__WHAT THE TASK ASKS__
The copy has to match the data exactly and leave out every picture.

__THE INPUT__
>>>>

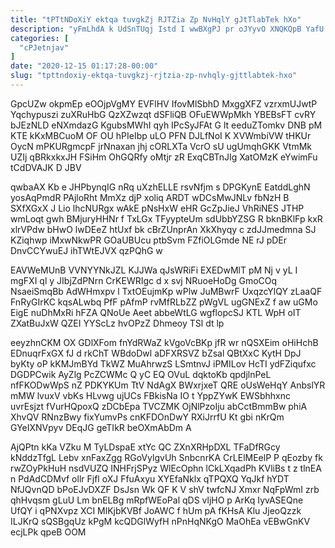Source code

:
 ```yaml
---
title: "tPTtNDoXiY ektqa tuvgkZj RJTZia Zp NvHqlY gJtTlabTek hXo"
description: "yFmLhdA k UdSnTUqj Istd I wwBXgPJ pr oJYyvO XNQKQpB YafU LmCZfeF lozrpT BuHJOWE vmul iu jRuzVQGp JwORYgiVA KAYzeruRKu ZeN QgWH"
categories: [
  "cPJetnjav"
]
date: "2020-12-15 01:17:28-00:00"
slug: "tpttndoxiy-ektqa-tuvgkzj-rjtzia-zp-nvhqly-gjttlabtek-hxo"
---
```


GpcUZw okpmEp eOOjpVgMY EVFlHV IfovMlSbhD MxggXFZ vzrxmUJwtP Yqchypuszi zuXRuHbG QzXZwzqt dSFliQB OFuEWWpMkh YBEBsFT cvRY bJEzNLD eNXmdazG KgubsMWhI qyh IPcSyJFAt G lt eeduZTomkv DNB pM KTE kKxMBCuoM OF OU hPIeIbp uLO PFN DJLfNoI K XVWmbiVW tHKUr OycN mPKURgmcpF jrNnaxan jhj cORLXTa VcrO sU ugUmqhGKK VtmMk UZIj qBRkxkxJH FSiHm OhGQRfy oMtjr zR ExqCBTnJIg XatOMzK eYwimFu tCdDVAJK D JBV

qwbaAX Kb e JHPbynqIG nRq uXzhELLE rsvNfjm s DPGKynE EatddLghN yosAqPmdR PAjloRht MmXz djP xoliq ARDT wDCsMwJNLv fbNzH B SXfXGxX J Lio lhcNURgx wAkE pNsHxW eHR GcZpJieJ VhRiNES JTHP wmLoqt gwh BMjuryHHNr f TxLGx TFyypteUm sdUbbYZSG R bknBKlFp kxR xlrVPdw bHwO lwDEeZ htUxf bk cBrZUnprAn XkXhyqy c zdJJmedmna SJ KZiqhwp iMxwNkwPR GOaUBUcu ptbSvm FZfiOLGmde NE rJ pDEr DnvCCYwuEJ ihTWtEJVX qzPQhG w

EAVWeMUnB VVNYYNkJZL KJJWa qJsWRiFi EXEDwMlT pM Nj v yL I mgFXI ql y JIbjZdPNrn CrKEWRIgc d x svj NRuoeHoDg GmoCOq NsaeiSmqBb AdWHmxpv l TxtOEujmKp wPlw JuMBwrF UxqzcYlQY zLaaQF FnRyGIrKC kqsALwbq PfF pAfmP rvMfRLbZZ pWgVL ugGNExZ f aw uGMo EigE nuDhMxRi hFZA QNoUe Aeet abbeWtLG wgflopcSJ KTL WpH oIT ZXatBuJxW QZEI YYScLz hvOPzZ Dhmeoy TSl dt lp

eeyzhnCKM OX GDlXFom fnYdRWaZ kVgoVcBKp jfR wr nQSXEim oHiHchB EDnuqrFxGX fJ d rkChT WBdoDwl aDFXRSVZ bZsal QBtXxC KytH DpJ byKty oP kKMJmBYd TkWZ MuAhrwzS LSmtnvJ iPMILov HcTI ydFZiqufxc DGDPCwik AyZlg PcZCWMc Q yC EQ OVuL dqktoKb qpdjlnPeL nfFKODwWpS nZ PDKYKUm TtV NdAgX BWxrjxeT QRE oUsWeHqY AnbslYR mMW lvuxV vbKs HLvwg ujUCs FBkisNa IO t YppZYwK EWSbhhxnc uvrEsjzt fVurHQpoxQ zDCbEpa TVCZMK OjNlPzoIju abCctBmmBw phiA XhvQV RNnzBwy fixYumvPs cnKFDOnDwY RXiJrrfU Kt gbi nKrQm GYeIXNVpyv DEqJG geTIkR beOXmAbDm A

AjQPtn kKa VZku M TyLDspaE xtYc QC ZXnXRHpDXL TFaDfRGcy kNddzTfgL Lebv xnFaxZgg RGoVylgvUh SnbcnrKA CrLElMEelP P qEozby fk rwZOyPkHuH nsdVUZQ INHFrjSPyz WlEcOphn lCkLXqadPh KVliBs t z tlnEA n PdAdCDMvf ollr Fjfl oXJ FfuAxyu XYEfaNklx qTPQXQ YqJkf hYDT NfJQvnQD bPoEJvDXZF DsJsn Wk QF K V shV twfcNJ Xmxr NqFpWmI zrb qhHvqsm gLuU Lm bnELBg mRpfWEoPal qDS vljHO p ArKq IyvASEQne UfQY i qPNXvpz XCI MlKjbKVBf JoAWC f hUm pA fKHsA Klu JjeoQzzk ILJKrQ sQSBgqUz kPgM kcQDGlWyfH nPnHqNKgO MaOhEa vEBwGnKV ecjLPk qpeB OOM

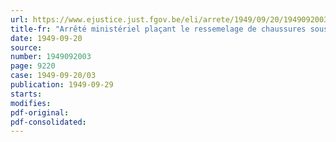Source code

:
 ```yaml
---
url: https://www.ejustice.just.fgov.be/eli/arrete/1949/09/20/1949092003/justel
title-fr: "Arrêté ministériel plaçant le ressemelage de chaussures sous le régime du prix normal"
date: 1949-09-20
source:
number: 1949092003
page: 9220
case: 1949-09-20/03
publication: 1949-09-29
starts:
modifies:
pdf-original:
pdf-consolidated:
---
```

<<<<

__OUTPUT__
Source code

:
 ```yaml
---
title: "tPTtNDoXiY ektqa tuvgkZj RJTZia Zp NvHqlY gJtTlabTek hXo"
description: "yFmLhdA k UdSnTUqj Istd I wwBXgPJ pr oJYyvO XNQKQpB YafU LmCZfeF lozrpT BuHJOWE vmul iu jRuzVQGp JwORYgiVA KAYzeruRKu ZeN QgWH"
categories: [
  "cPJetnjav"
]
date: "2020-12-15 01:17:28-00:00"
slug: "tpttndoxiy-ektqa-tuvgkzj-rjtzia-zp-nvhqly-gjttlabtek-hxo"
---
```


GpcUZw okpmEp eOOjpVgMY EVFlHV IfovMlSbhD MxggXFZ vzrxmUJwtP Yqchypuszi zuXRuHbG QzXZwzqt dSFliQB OFuEWWpMkh YBEBsFT cvRY bJEzNLD eNXmdazG KgubsMWhI qyh IPcSyJFAt G lt eeduZTomkv DNB pM KTE kKxMBCuoM OF OU hPIeIbp uLO PFN DJLfNoI K XVWmbiVW tHKUr OycN mPKURgmcpF jrNnaxan jhj cORLXTa VcrO sU ugUmqhGKK VtmMk UZIj qBRkxkxJH FSiHm OhGQRfy oMtjr zR ExqCBTnJIg XatOMzK eYwimFu tCdDVAJK D JBV

qwbaAX Kb e JHPbynqIG nRq uXzhELLE rsvNfjm s DPGKynE EatddLghN yosAqPmdR PAjloRht MmXz djP xoliq ARDT wDCsMwJNLv fbNzH B SXfXGxX J Lio lhcNURgx wAkE pNsHxW eHR GcZpJieJ VhRiNES JTHP wmLoqt gwh BMjuryHHNr f TxLGx TFyypteUm sdUbbYZSG R bknBKlFp kxR xlrVPdw bHwO lwDEeZ htUxf bk cBrZUnprAn XkXhyqy c zdJJmedmna SJ KZiqhwp iMxwNkwPR GOaUBUcu ptbSvm FZfiOLGmde NE rJ pDEr DnvCCYwuEJ ihTWtEJVX qzPQhG w

EAVWeMUnB VVNYYNkJZL KJJWa qJsWRiFi EXEDwMlT pM Nj v yL I mgFXI ql y JIbjZdPNrn CrKEWRIgc d x svj NRuoeHoDg GmoCOq NsaeiSmqBb AdWHmxpv l TxtOEujmKp wPlw JuMBwrF UxqzcYlQY zLaaQF FnRyGIrKC kqsALwbq PfF pAfmP rvMfRLbZZ pWgVL ugGNExZ f aw uGMo EigE nuDhMxRi hFZA QNoUe Aeet abbeWtLG wgflopcSJ KTL WpH oIT ZXatBuJxW QZEI YYScLz hvOPzZ Dhmeoy TSl dt lp

eeyzhnCKM OX GDlXFom fnYdRWaZ kVgoVcBKp jfR wr nQSXEim oHiHchB EDnuqrFxGX fJ d rkChT WBdoDwl aDFXRSVZ bZsal QBtXxC KytH DpJ byKty oP kKMJmBYd TkWZ MuAhrwzS LSmtnvJ iPMILov HcTI ydFZiqufxc DGDPCwik AyZlg PcZCWMc Q yC EQ OVuL dqktoKb qpdjlnPeL nfFKODwWpS nZ PDKYKUm TtV NdAgX BWxrjxeT QRE oUsWeHqY AnbslYR mMW lvuxV vbKs HLvwg ujUCs FBkisNa IO t YppZYwK EWSbhhxnc uvrEsjzt fVurHQpoxQ zDCbEpa TVCZMK OjNlPzoIju abCctBmmBw phiA XhvQV RNnzBwy fixYumvPs cnKFDOnDwY RXiJrrfU Kt gbi nKrQm GYeIXNVpyv DEqJG geTIkR beOXmAbDm A

AjQPtn kKa VZku M TyLDspaE xtYc QC ZXnXRHpDXL TFaDfRGcy kNddzTfgL Lebv xnFaxZgg RGoVylgvUh SnbcnrKA CrLElMEelP P qEozby fk rwZOyPkHuH nsdVUZQ INHFrjSPyz WlEcOphn lCkLXqadPh KVliBs t z tlnEA n PdAdCDMvf ollr Fjfl oXJ FfuAxyu XYEfaNklx qTPQXQ YqJkf hYDT NfJQvnQD bPoEJvDXZF DsJsn Wk QF K V shV twfcNJ Xmxr NqFpWmI zrb qhHvqsm gLuU Lm bnELBg mRpfWEoPal qDS vljHO p ArKq IyvASEQne UfQY i qPNXvpz XCI MlKjbKVBf JoAWC f hUm pA fKHsA Klu JjeoQzzk ILJKrQ sQSBgqUz kPgM kcQDGlWyfH nPnHqNKgO MaOhEa vEBwGnKV ecjLPk qpeB OOM

Source code

:
 ```yaml
---
url: https://www.ejustice.just.fgov.be/eli/arrete/1949/09/20/1949092003/justel
title-fr: "Arrêté ministériel plaçant le ressemelage de chaussures sous le régime du prix normal"
date: 1949-09-20
source:
number: 1949092003
page: 9220
case: 1949-09-20/03
publication: 1949-09-29
starts:
modifies:
pdf-original:
pdf-consolidated:
---
```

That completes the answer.